Records from a collection:
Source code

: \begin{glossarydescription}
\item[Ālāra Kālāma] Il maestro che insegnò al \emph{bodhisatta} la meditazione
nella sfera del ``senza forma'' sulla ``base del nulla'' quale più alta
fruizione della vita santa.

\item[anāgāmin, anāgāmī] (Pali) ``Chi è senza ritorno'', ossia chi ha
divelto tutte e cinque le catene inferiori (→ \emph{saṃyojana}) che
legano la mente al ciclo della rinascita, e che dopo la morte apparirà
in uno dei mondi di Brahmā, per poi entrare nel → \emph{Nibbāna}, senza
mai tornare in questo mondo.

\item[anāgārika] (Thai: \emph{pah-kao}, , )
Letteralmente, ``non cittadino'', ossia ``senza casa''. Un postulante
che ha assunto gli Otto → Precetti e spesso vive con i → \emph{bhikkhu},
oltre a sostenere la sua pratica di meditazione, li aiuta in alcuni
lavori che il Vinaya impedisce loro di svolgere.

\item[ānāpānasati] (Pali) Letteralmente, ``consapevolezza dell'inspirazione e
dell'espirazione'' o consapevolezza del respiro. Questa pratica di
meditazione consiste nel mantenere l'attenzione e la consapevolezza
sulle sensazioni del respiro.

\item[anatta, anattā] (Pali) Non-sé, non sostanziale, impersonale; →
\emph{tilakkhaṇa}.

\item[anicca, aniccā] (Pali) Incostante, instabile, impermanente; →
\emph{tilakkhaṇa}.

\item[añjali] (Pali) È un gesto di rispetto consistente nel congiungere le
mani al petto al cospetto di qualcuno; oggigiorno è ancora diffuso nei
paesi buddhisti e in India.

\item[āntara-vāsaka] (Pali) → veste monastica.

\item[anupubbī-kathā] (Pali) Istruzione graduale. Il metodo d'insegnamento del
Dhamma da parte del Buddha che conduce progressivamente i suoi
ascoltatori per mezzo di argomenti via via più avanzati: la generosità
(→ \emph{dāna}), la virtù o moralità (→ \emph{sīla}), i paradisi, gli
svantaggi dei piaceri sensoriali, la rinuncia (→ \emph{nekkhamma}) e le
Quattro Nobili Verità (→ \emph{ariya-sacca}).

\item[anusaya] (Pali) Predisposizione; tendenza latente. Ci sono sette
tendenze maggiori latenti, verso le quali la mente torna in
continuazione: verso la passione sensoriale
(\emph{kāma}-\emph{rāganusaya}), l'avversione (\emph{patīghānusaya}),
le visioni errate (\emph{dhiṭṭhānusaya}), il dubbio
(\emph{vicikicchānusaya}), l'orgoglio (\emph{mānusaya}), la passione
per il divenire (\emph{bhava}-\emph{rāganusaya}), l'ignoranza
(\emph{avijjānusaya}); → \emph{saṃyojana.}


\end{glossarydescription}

• [WHAT THE TASK REQUIRES]: A bare number is the whole answer: state how many lines in the data above contain "respiro".

• [SOLUTION TO THE PROBLEM]: 2